Problem with Laplace transform unit step function questions

[enger]

Homework Statement

L{2t u(t-1)}

Homework Equations

L{g(t) u(t-c)} = e^-cs L{g(t+c)}

The Attempt at a Solution

L{2t u(t-1)}=e^-s L{2(t+1)}
L{2(t+1)}=2/s^2+2/s
L{2t u(t-1)} = e^-s {2/s^2 + 2/s}


i think the whole attempt is wrong , I'm getting confused in this type of questions , i would appreciate if someone could explain the u(t-a) function & solve this problem...

 

[Char. Limit]

I dunno, looks like you have it right to me.

 

[hunt_mat]

By step unit function, I assume you mean that the function that is 1 on the interval [a,b] and 0 elsewhere? Just write down the definition:

[tex]
\int_{0}^{\infty}\chi_{[a,b]}(x)e^{-sx}dx=\int_{a}^{b}e^{-sx}dx
[/tex]

I presume you can do the rest from here.

 

[LCKurtz]

I dunno, looks like you have it right to me.

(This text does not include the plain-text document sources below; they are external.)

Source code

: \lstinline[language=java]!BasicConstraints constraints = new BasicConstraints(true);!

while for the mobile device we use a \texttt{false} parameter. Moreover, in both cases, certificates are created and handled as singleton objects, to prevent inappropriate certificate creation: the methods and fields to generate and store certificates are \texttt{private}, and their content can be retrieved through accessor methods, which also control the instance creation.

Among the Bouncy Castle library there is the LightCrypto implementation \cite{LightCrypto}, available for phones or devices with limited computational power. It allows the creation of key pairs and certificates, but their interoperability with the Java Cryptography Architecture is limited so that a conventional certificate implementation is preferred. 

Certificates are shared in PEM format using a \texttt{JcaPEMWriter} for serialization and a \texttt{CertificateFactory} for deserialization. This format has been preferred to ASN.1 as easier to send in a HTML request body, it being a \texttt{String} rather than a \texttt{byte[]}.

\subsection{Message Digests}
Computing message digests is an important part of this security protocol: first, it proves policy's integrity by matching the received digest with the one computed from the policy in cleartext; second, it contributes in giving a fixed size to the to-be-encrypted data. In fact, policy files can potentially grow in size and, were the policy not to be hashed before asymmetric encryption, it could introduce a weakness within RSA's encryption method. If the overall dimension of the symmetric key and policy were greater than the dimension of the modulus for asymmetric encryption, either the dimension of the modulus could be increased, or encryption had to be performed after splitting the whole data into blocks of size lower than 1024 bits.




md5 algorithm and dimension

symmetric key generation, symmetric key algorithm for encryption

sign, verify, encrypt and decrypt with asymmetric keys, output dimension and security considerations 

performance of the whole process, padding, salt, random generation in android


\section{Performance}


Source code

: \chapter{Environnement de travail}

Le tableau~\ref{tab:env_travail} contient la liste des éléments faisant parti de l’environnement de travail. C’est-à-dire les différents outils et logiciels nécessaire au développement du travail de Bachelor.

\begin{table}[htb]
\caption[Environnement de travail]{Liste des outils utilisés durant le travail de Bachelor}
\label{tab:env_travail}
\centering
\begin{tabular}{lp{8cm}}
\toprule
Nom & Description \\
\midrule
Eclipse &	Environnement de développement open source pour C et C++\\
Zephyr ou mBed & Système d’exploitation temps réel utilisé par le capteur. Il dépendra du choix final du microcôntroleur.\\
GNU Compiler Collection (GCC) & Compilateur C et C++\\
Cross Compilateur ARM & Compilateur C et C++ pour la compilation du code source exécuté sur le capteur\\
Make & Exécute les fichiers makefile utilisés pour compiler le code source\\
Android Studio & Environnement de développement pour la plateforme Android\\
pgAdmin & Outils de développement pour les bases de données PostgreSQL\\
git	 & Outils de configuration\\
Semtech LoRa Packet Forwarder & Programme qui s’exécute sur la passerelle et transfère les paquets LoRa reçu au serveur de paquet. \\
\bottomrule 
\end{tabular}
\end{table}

Looks right to me too. What is PF SAS?

 

[Char. Limit]

Looks right to me too. What is PF SAS?

Oh, not much. Just a small group of people, unrelated to PF, dedicated to fighting crackpots who appear on this site. Like the .9999... does not equal 1 people.

 

[LCKurtz]

What does the acronym SAS stand for? And if you really want to engage the crackpots, visit usenet's sci.math. But, of course, a real crank is immune to correction.

 

[Char. Limit]

Special Anti-crackpot Service. The name is modeled after the British SAS.

 

[vela]

i think the whole attempt is wrong , I'm getting confused in this type of questions , i would appreciate if someone could explain the u(t-a) function & solve this problem...

The unit step function u(t) is 0 if t<0 and 1 if t≥0. That's it.

If you have u(t-a), it's 0 if t<a and 1 if t≥a.

Now consider g(t)u(t-a). When t<a, g(t)u(t-a)=g(t)×0=0. When t≥a, g(t)u(t-a)=g(t)×1=g(t). So g(t)u(t-a) is just a convenient way of writing

[tex]g(t)u(t-a) = \left\{ \begin{array}{cr}0 & t<a \\ g(t) & t\ge a\end{array}\right.[/tex]

 

[enger]

is there a good reference with examples , i need to understand this part a little more.

the (t-a) is the shift , so i shouldn't be expanding it in the problem i solved above !

 

[vela]

I have no idea what you're asking. Could you elaborate?

 

[enger]

I have no idea what you're asking. Could you elaborate?

in this step

L{2(t+1)}=2/s^2+2/s

i expanded the equation to (2t+2) then used Laplace transform for t^n & constant , is this right or wrong , since i understand that U(t-1) is the shift of the equation

 

[vela]

Yes, it is. The shift isn't involved in that step. You're finding the Laplace transform of an unshifted 2(t+1). When you combine that with the exponential factor, you get the transform of the truncated 2t.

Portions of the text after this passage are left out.